Records for this task:

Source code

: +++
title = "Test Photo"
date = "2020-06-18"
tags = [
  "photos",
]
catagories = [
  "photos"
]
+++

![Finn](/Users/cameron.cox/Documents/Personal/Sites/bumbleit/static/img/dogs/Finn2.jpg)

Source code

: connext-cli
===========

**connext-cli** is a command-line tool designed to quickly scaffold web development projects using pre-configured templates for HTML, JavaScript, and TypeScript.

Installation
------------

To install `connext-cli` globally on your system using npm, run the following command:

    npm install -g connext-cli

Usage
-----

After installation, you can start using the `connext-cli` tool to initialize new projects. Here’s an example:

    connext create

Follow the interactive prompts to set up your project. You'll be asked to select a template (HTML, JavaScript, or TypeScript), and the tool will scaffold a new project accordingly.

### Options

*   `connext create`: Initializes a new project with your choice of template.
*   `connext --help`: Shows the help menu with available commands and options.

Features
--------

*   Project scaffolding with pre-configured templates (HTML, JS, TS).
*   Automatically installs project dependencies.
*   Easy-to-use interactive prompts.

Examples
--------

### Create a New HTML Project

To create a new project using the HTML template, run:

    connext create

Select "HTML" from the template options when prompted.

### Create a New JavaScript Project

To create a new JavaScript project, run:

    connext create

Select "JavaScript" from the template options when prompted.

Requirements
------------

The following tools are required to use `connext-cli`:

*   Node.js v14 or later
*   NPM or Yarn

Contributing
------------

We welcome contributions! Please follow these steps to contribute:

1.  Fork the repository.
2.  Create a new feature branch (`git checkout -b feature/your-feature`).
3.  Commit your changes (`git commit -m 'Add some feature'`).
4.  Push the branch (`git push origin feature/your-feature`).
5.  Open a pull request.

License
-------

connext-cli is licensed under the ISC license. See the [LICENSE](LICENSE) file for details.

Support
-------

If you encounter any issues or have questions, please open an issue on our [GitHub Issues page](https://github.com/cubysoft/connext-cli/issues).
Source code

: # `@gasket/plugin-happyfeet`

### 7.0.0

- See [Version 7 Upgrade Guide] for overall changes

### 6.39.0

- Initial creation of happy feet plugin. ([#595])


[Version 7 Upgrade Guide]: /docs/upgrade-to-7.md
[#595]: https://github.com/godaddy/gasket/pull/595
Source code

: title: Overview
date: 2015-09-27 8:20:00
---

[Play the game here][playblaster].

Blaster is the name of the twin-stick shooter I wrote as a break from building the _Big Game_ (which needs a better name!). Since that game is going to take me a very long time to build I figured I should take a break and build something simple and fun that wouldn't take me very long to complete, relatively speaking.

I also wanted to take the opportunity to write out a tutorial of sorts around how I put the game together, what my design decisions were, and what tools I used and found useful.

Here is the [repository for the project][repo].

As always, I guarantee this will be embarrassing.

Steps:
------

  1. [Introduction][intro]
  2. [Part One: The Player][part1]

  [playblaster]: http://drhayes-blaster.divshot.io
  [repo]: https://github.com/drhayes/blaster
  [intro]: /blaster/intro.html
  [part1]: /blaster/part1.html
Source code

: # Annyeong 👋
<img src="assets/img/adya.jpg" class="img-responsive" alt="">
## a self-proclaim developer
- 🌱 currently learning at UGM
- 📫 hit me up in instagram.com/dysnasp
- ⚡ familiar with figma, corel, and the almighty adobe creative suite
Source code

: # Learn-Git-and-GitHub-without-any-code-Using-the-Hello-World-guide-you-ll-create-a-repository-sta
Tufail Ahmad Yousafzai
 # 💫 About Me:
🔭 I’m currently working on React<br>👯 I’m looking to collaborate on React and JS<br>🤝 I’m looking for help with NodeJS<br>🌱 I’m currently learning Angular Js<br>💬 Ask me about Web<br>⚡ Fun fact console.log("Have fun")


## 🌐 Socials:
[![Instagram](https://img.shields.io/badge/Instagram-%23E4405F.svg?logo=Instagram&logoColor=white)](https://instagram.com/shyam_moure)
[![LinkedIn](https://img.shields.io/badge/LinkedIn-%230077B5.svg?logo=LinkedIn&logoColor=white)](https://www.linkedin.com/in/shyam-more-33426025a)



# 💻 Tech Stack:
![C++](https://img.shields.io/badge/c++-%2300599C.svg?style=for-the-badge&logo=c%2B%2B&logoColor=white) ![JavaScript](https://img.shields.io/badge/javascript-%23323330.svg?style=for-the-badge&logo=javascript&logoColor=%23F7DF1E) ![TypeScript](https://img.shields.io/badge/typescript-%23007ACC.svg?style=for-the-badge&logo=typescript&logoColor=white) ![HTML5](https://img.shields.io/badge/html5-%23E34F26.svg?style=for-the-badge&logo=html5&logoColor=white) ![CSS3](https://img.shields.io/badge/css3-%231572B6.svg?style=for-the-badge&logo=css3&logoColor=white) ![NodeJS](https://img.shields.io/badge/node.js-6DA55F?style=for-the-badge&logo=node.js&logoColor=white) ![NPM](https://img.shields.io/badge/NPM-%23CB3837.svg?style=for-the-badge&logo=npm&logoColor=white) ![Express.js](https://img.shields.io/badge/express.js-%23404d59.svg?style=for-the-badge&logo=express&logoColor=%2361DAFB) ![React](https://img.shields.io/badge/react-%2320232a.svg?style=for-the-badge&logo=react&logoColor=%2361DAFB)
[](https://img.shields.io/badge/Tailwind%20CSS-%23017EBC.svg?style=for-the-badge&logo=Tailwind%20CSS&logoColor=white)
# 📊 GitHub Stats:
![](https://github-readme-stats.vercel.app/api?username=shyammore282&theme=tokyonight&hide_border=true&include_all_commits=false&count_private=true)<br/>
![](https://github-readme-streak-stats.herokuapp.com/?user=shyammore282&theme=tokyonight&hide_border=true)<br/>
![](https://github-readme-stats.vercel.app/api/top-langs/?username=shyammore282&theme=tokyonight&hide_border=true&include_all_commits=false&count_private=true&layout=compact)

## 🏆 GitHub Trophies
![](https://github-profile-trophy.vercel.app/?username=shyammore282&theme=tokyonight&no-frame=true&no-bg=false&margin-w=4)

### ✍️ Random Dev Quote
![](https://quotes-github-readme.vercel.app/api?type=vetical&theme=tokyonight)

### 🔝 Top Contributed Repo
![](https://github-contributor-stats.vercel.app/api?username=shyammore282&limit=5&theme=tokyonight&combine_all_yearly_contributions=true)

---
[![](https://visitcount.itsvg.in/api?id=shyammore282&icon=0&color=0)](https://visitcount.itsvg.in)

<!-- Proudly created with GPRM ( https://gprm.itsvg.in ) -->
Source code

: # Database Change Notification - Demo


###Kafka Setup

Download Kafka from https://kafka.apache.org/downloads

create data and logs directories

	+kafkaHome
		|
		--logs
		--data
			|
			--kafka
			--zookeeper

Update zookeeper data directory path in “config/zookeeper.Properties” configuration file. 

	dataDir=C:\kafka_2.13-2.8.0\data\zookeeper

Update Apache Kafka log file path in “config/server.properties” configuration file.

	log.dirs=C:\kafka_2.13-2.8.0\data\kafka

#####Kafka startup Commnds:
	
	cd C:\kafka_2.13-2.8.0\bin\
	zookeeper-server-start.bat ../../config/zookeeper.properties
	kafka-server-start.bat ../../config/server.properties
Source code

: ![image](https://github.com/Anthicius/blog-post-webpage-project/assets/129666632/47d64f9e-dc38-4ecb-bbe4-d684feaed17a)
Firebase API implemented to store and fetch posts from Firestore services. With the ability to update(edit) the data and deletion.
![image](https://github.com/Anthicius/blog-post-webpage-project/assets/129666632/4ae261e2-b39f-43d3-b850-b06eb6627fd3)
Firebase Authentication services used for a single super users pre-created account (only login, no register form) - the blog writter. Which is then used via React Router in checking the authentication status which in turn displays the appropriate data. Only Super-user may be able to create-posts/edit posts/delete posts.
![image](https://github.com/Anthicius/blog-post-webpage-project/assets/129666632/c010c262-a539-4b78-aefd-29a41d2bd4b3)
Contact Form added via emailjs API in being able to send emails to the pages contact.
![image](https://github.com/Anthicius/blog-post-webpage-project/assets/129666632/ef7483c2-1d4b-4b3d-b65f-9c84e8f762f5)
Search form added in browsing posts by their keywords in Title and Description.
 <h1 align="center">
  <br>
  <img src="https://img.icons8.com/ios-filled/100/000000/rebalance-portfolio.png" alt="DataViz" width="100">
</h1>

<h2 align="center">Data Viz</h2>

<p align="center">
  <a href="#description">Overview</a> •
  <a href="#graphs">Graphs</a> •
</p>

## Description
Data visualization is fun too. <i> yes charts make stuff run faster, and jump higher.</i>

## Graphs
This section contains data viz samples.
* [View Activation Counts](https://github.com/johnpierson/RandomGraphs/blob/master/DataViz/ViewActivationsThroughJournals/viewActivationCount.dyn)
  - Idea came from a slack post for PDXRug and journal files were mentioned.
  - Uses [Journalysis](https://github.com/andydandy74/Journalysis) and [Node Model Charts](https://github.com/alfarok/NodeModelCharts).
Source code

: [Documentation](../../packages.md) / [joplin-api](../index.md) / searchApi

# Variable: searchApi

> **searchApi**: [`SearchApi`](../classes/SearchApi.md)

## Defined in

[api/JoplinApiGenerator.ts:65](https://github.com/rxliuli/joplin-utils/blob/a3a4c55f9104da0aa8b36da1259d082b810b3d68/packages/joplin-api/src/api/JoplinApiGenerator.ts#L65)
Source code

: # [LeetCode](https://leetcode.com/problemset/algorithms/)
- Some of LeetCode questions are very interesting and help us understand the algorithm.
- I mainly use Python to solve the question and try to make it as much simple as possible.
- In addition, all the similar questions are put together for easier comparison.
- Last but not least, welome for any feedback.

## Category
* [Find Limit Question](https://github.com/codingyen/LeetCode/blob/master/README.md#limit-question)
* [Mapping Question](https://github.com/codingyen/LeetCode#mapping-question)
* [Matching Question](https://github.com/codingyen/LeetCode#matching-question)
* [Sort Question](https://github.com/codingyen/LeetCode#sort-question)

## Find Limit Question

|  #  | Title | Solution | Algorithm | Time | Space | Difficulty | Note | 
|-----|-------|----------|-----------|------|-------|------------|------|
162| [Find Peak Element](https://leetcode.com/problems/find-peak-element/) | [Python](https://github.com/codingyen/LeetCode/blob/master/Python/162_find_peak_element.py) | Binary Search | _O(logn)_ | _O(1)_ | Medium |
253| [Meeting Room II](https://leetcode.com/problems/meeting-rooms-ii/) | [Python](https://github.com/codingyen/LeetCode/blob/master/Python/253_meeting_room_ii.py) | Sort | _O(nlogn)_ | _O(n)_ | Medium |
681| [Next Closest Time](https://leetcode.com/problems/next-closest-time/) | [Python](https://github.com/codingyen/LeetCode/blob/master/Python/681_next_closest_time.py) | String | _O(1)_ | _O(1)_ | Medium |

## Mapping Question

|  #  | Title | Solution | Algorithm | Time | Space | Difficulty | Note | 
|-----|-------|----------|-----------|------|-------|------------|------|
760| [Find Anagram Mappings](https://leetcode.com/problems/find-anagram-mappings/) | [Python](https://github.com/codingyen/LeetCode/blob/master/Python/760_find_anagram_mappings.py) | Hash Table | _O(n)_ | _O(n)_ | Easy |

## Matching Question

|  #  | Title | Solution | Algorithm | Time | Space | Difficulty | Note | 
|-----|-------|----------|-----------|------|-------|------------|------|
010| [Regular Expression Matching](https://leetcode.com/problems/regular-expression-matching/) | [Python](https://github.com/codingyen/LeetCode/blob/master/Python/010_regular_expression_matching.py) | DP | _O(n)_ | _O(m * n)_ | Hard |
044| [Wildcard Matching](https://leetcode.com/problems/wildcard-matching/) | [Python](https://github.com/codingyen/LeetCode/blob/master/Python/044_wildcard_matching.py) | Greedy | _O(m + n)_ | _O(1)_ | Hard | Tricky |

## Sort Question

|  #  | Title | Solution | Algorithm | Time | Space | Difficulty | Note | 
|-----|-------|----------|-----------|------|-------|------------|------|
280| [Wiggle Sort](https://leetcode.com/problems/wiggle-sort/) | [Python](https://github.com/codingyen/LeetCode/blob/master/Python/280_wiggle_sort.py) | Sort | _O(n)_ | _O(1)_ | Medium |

Problem statement: From the first line of the data above to the line holding "### Options", reproduce each line exactly; emit no other lines.

Task output:
Source code

: +++
title = "Test Photo"
date = "2020-06-18"
tags = [
  "photos",
]
catagories = [
  "photos"
]
+++

![Finn](/Users/cameron.cox/Documents/Personal/Sites/bumbleit/static/img/dogs/Finn2.jpg)

Source code

: connext-cli
===========

**connext-cli** is a command-line tool designed to quickly scaffold web development projects using pre-configured templates for HTML, JavaScript, and TypeScript.

Installation
------------

To install `connext-cli` globally on your system using npm, run the following command:

    npm install -g connext-cli

Usage
-----

After installation, you can start using the `connext-cli` tool to initialize new projects. Here’s an example:

    connext create

Follow the interactive prompts to set up your project. You'll be asked to select a template (HTML, JavaScript, or TypeScript), and the tool will scaffold a new project accordingly.

### Options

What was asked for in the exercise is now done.